Hi.
I've noticed that parsing XML that contains many entity references
may cause CXML to eat up all available heap space and crash. This can
be easily reproduced:
(cxml:parse-rod (format nil "<xml>~{~a~}</xml>" (loop repeat 4000
collect "<p>zz")) (cxml-dom:make-dom-builder))
(tested on SBCL / Linux)
Looking at the code, I've noticed that xml/xml-parse.lisp relies on
the tail recursion a lot (though always having proper tail recursion
is frankly speaking somewhat dubious expectation when working with
Common Lisp). What's worse, P/CONTENT function is non-tail-recursive
when an entity reference is encountered, and this is exactly the cause
of aforementioned crash. I've attached the patch which helped me solve
the problem (it's made against cxml-2007-08-05).
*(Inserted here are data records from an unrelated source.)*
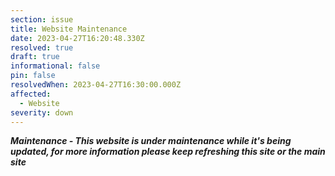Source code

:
 ```yaml
---
section: issue
title: Website Maintenance
date: 2023-04-27T16:20:48.330Z
resolved: true
draft: true
informational: false
pin: false
resolvedWhen: 2023-04-27T16:30:00.000Z
affected:
  - Website
severity: down
---
```

***M﻿aintenance - This website is under maintenance while it's being updated, for more information please keep refreshing this site or the main site***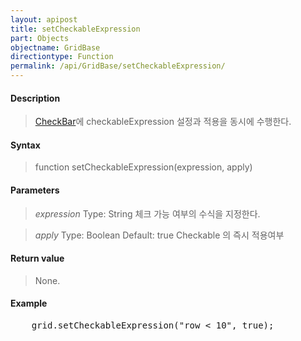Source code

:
 ```yaml
---
layout: apipost
title: setCheckableExpression
part: Objects
objectname: GridBase
directiontype: Function
permalink: /api/GridBase/setCheckableExpression/
---
```



#### Description

> [CheckBar](/api/GridBase/)에 checkableExpression 설정과 적용을 동시에 수행한다.

#### Syntax

> function setCheckableExpression(expression, apply)

#### Parameters

> *expression*
> Type: String
> 체크 가능 여부의 수식을 지정한다.

> *apply*
> Type: Boolean
> Default: true
> Checkable 의 즉시 적용여부

#### Return value

> None.

#### Example

<pre class="prettyprint">
    grid.setCheckableExpression("row < 10", true);
</pre>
I've just noticed
that recurse-on-entity returns NIL most of time and used that fact to
cut off most of recursion. As of now my brain is somewhat foggy due to
continuing coding race, so I didn't learn what recurse-on-entity
actually does and how often can it return a non-NIL value. Overall I
don't think this is a proper solution, most likely xml-parse.lisp
needs some serious rework to make it more reliable. But I think at
least this hack will help in most cases.
Ivan